Bookmarks

Data Quality in the Age of Cloud GIS and Crowdsourcing

avatar
Michael Johnson
post-picture

Not long ago, acquiring spatial datasets for a GIS project required persistence, negotiation, and often substantial cost. Because data collection and acquisition demanded time and effort, practitioners tended to scrutinize datasets carefully before incorporating them into analysis. Today, cloud-based platforms, crowdsourced databases, and real-time streaming services have dramatically reduced those barriers. Vast quantities of spatial data can now be accessed within minutes.

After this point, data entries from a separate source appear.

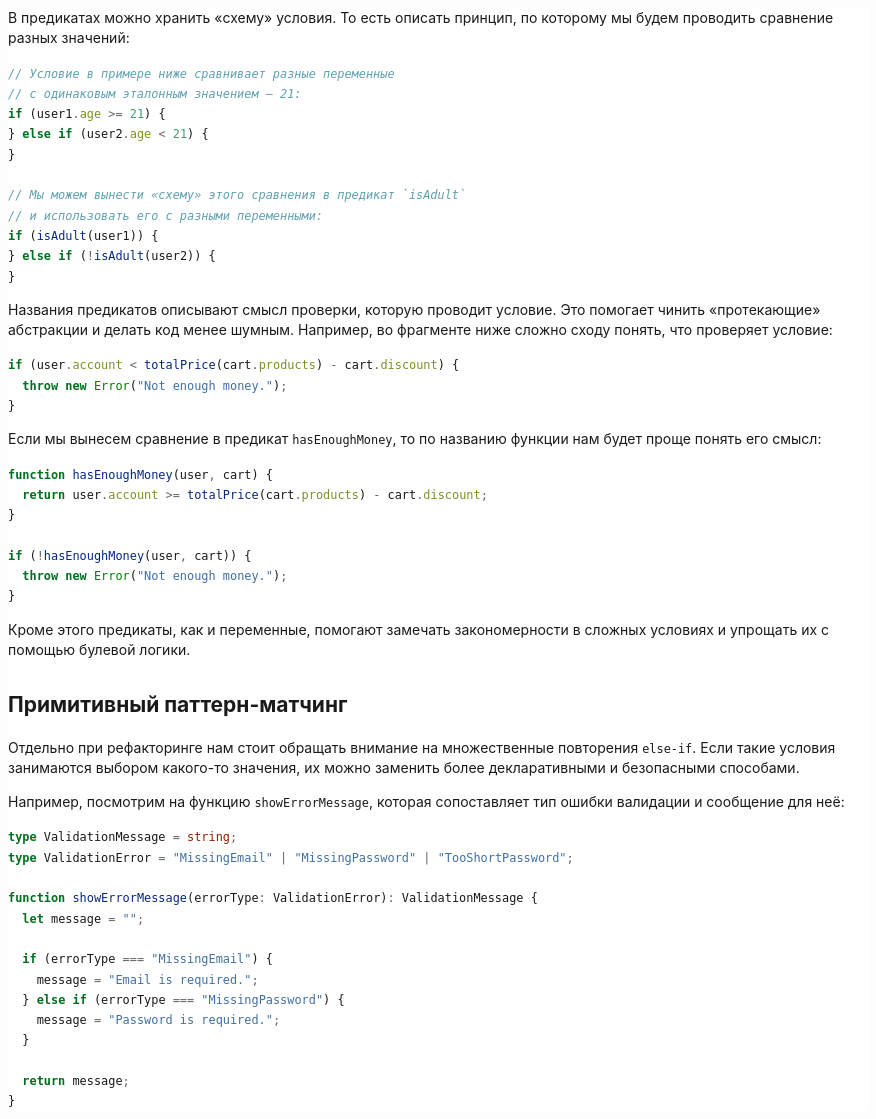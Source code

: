В предикатах можно хранить «схему» условия. То есть описать принцип, по которому мы будем проводить сравнение разных значений:

```js
// Условие в примере ниже сравнивает разные переменные
// с одинаковым эталонным значением — 21:
if (user1.age >= 21) {
} else if (user2.age < 21) {
}

// Мы можем вынести «схему» этого сравнения в предикат `isAdult`
// и использовать его с разными переменными:
if (isAdult(user1)) {
} else if (!isAdult(user2)) {
}
```

Названия предикатов описывают смысл проверки, которую проводит условие. Это помогает чинить «протекающие» абстракции и делать код менее шумным. Например, во фрагменте ниже сложно сходу понять, что проверяет условие:

```js
if (user.account < totalPrice(cart.products) - cart.discount) {
  throw new Error("Not enough money.");
}
```

Если мы вынесем сравнение в предикат `hasEnoughMoney`, то по названию функции нам будет проще понять его смысл:

```js
function hasEnoughMoney(user, cart) {
  return user.account >= totalPrice(cart.products) - cart.discount;
}

if (!hasEnoughMoney(user, cart)) {
  throw new Error("Not enough money.");
}
```

Кроме этого предикаты, как и переменные, помогают замечать закономерности в сложных условиях и упрощать их с помощью булевой логики.

## Примитивный паттерн-матчинг

Отдельно при рефакторинге нам стоит обращать внимание на множественные повторения `else-if`. Если такие условия занимаются выбором какого-то значения, их можно заменить более декларативными и безопасными способами.

Например, посмотрим на функцию `showErrorMessage`, которая сопоставляет тип ошибки валидации и сообщение для неё:

```ts
type ValidationMessage = string;
type ValidationError = "MissingEmail" | "MissingPassword" | "TooShortPassword";

function showErrorMessage(errorType: ValidationError): ValidationMessage {
  let message = "";

  if (errorType === "MissingEmail") {
    message = "Email is required.";
  } else if (errorType === "MissingPassword") {
    message = "Password is required.";
  }

  return message;
}
```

This abundance raises an important question: does data quality still matter? The answer is unequivocally yes. In fact, the ease with which data can now be obtained makes critical evaluation more important than ever. When information flows freely, the responsibility to assess its accuracy, lineage, and suitability increases proportionally.

Be Critical — Even of Your Own Data

Mobile technologies have democratized spatial data creation. With a smartphone, anyone can collect GPS tracks and upload them to cloud-based GIS platforms. Collaborative initiatives such as OpenStreetMap demonstrate the power of community-driven mapping. However, convenience does not eliminate error.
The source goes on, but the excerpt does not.